== Assignment ==
Lines from the beginning of the entries up to and including the one with "external sinusoidal speed" must be duplicated word for word; leave out all others.

Saved entries
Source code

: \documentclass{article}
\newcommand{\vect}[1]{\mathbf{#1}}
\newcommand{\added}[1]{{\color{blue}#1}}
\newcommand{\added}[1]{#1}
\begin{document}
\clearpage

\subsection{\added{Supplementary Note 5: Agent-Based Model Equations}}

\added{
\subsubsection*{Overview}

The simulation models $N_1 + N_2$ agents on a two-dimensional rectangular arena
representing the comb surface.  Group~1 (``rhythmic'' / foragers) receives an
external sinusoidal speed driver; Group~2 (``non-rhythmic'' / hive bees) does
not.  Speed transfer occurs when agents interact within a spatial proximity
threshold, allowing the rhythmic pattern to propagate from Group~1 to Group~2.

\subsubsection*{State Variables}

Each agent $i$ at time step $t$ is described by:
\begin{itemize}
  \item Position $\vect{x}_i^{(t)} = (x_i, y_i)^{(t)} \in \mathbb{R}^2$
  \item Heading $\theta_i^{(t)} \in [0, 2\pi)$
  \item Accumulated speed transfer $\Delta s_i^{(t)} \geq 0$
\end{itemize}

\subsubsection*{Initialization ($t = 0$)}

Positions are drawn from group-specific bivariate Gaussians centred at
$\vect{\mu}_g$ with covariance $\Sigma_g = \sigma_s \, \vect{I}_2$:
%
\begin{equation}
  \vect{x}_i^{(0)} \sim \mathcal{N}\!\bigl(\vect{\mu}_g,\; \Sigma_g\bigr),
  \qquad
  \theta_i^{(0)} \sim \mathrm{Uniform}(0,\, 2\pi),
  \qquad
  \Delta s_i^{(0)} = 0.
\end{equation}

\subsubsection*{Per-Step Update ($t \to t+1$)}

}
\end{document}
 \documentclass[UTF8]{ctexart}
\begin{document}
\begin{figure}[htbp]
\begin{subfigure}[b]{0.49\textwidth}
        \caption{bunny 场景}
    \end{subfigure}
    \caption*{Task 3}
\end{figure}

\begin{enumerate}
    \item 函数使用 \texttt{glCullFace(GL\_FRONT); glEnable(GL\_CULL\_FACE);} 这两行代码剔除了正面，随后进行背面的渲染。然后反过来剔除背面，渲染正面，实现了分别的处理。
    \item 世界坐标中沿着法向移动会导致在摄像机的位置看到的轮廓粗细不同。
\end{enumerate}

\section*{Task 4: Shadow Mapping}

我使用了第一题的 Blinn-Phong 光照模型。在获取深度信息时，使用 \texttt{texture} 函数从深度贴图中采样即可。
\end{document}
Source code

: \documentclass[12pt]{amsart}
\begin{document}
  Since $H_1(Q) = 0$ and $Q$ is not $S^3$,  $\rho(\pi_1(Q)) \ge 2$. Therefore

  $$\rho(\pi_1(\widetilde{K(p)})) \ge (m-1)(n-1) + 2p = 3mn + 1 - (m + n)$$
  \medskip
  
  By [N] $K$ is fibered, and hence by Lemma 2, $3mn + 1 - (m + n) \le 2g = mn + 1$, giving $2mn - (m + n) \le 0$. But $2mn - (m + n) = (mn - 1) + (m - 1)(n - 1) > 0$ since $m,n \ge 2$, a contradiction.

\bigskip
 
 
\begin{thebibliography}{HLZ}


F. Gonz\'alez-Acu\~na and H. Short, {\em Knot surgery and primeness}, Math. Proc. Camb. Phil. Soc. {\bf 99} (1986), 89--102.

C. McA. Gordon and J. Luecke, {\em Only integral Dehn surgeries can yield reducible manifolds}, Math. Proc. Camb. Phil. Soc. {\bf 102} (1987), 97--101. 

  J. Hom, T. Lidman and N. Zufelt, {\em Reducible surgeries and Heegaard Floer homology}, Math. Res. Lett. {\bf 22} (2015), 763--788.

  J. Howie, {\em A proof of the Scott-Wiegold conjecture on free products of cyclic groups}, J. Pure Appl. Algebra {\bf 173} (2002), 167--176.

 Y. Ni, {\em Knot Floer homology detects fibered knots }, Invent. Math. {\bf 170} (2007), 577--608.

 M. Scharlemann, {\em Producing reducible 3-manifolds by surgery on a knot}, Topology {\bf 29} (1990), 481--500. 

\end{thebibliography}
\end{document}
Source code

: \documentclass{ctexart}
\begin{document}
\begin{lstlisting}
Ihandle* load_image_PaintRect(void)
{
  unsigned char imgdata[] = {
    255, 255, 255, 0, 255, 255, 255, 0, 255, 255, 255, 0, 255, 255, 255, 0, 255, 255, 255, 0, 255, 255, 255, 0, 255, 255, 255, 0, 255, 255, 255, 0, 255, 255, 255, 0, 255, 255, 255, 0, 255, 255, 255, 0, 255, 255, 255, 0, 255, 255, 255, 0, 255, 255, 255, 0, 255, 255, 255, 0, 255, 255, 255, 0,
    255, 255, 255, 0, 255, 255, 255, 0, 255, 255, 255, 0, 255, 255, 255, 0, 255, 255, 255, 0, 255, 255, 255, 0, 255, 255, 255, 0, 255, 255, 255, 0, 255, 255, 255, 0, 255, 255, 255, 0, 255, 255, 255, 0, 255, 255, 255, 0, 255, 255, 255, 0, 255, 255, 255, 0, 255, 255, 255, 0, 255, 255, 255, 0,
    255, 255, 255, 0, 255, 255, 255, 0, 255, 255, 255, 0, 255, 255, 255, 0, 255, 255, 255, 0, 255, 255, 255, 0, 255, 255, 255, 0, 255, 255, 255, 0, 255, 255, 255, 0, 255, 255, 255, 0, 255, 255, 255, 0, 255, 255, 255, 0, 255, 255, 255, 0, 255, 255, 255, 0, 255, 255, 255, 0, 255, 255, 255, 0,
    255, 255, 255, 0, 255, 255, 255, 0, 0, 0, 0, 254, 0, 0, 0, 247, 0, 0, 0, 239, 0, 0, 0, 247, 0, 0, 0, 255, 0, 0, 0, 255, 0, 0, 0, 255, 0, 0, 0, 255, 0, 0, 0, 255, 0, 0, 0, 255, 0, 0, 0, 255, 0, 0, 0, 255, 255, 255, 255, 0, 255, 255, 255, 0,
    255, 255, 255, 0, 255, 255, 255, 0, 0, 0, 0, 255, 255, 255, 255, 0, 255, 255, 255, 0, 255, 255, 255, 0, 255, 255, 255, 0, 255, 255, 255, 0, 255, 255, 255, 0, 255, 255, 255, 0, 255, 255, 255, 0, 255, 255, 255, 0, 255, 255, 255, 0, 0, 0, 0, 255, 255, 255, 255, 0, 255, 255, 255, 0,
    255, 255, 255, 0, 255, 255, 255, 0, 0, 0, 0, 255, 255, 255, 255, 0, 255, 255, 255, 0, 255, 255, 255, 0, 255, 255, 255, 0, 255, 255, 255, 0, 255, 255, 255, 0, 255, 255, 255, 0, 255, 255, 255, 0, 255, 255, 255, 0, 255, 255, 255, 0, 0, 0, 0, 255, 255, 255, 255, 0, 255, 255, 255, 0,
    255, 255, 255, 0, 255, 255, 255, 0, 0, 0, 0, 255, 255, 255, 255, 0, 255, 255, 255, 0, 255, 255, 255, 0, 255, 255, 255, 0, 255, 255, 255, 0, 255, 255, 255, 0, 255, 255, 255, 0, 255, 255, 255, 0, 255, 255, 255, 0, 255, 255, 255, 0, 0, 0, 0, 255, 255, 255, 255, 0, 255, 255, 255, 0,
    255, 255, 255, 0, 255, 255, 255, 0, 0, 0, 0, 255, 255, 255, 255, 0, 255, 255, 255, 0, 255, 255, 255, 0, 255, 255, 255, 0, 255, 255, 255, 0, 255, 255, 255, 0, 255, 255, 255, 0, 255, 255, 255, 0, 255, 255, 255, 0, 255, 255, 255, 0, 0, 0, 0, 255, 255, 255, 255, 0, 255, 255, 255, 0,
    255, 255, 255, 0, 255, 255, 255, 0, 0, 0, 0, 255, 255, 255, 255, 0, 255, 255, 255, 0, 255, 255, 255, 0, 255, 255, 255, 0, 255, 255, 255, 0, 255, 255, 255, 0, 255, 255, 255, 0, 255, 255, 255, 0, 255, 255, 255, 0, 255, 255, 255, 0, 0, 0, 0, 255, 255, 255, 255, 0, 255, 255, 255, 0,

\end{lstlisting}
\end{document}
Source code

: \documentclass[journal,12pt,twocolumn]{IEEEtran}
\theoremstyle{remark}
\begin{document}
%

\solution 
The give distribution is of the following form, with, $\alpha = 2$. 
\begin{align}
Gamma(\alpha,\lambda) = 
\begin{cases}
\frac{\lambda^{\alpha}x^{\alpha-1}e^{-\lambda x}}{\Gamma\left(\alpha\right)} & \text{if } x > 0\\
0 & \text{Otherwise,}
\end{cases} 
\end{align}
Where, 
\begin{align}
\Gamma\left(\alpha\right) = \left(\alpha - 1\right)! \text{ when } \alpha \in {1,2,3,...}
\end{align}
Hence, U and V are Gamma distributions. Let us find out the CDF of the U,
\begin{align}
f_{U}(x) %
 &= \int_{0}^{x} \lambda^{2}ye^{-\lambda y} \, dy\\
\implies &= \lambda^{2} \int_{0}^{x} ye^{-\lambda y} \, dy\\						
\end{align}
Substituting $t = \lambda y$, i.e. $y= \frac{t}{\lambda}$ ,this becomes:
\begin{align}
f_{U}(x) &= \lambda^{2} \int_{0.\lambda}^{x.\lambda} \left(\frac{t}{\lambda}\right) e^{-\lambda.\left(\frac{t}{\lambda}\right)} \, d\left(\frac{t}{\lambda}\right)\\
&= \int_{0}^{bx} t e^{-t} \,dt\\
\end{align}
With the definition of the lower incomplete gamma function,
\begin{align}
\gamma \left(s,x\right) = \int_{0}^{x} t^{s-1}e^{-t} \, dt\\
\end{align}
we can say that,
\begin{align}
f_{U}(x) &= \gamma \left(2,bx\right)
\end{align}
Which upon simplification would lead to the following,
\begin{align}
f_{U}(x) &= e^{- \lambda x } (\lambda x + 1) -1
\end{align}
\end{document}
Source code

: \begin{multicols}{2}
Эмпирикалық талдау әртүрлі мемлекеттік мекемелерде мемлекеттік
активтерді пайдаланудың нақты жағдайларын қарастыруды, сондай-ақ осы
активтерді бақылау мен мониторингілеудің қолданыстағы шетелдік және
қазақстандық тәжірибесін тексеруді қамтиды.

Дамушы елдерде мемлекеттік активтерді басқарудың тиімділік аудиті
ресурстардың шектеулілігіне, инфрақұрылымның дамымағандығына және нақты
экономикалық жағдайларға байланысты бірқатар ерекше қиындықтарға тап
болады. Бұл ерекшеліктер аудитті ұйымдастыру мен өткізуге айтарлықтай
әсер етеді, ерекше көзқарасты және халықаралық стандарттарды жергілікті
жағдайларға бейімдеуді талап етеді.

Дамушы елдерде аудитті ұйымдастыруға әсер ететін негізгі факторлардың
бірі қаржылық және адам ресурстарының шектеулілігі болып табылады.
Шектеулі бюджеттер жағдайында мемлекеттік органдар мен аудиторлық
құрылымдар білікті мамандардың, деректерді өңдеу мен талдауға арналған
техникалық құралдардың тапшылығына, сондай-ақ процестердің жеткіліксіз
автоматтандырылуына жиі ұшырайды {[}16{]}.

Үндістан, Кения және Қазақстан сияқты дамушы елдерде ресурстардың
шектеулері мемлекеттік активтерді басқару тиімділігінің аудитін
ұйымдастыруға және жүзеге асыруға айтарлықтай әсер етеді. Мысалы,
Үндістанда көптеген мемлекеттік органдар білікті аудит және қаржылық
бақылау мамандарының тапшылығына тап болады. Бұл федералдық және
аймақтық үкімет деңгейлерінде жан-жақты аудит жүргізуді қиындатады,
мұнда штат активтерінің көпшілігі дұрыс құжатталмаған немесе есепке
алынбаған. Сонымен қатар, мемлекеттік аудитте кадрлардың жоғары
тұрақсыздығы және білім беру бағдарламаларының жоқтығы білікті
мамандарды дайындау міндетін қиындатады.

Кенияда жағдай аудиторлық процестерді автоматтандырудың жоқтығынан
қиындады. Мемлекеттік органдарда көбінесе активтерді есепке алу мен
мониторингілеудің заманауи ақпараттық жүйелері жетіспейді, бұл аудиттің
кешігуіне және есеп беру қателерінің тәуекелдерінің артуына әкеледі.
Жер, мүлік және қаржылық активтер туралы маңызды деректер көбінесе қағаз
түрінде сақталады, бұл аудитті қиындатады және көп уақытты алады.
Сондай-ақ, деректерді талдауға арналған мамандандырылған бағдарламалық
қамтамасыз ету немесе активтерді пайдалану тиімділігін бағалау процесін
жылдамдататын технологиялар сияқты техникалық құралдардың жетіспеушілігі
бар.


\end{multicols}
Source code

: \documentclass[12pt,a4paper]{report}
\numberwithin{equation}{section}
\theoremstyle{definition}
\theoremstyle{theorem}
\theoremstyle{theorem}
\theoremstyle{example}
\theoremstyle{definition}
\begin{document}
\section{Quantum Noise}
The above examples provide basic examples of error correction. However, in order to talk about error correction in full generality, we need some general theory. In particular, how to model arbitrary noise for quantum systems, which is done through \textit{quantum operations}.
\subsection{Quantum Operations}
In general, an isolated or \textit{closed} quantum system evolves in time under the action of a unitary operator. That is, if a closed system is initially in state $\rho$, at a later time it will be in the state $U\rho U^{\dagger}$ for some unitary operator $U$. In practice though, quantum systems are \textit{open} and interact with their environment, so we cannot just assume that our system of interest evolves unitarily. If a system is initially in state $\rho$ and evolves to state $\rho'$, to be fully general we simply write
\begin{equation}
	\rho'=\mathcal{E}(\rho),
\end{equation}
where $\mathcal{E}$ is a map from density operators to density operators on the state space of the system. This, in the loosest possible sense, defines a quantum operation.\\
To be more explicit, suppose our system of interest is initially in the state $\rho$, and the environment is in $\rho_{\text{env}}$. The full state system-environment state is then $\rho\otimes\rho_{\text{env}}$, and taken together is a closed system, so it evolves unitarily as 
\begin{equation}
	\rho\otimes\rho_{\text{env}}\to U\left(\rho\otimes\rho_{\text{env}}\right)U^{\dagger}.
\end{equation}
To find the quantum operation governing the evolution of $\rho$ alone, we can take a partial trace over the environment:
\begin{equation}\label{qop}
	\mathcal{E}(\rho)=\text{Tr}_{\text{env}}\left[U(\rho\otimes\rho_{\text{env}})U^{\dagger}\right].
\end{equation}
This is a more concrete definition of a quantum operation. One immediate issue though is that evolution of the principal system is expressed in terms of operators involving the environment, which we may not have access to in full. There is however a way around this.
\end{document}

== Result ==
Source code

: \documentclass{article}
\newcommand{\vect}[1]{\mathbf{#1}}
\newcommand{\added}[1]{{\color{blue}#1}}
\newcommand{\added}[1]{#1}
\begin{document}
\clearpage

\subsection{\added{Supplementary Note 5: Agent-Based Model Equations}}

\added{
\subsubsection*{Overview}

The simulation models $N_1 + N_2$ agents on a two-dimensional rectangular arena
representing the comb surface.  Group~1 (``rhythmic'' / foragers) receives an
external sinusoidal speed driver; Group~2 (``non-rhythmic'' / hive bees) does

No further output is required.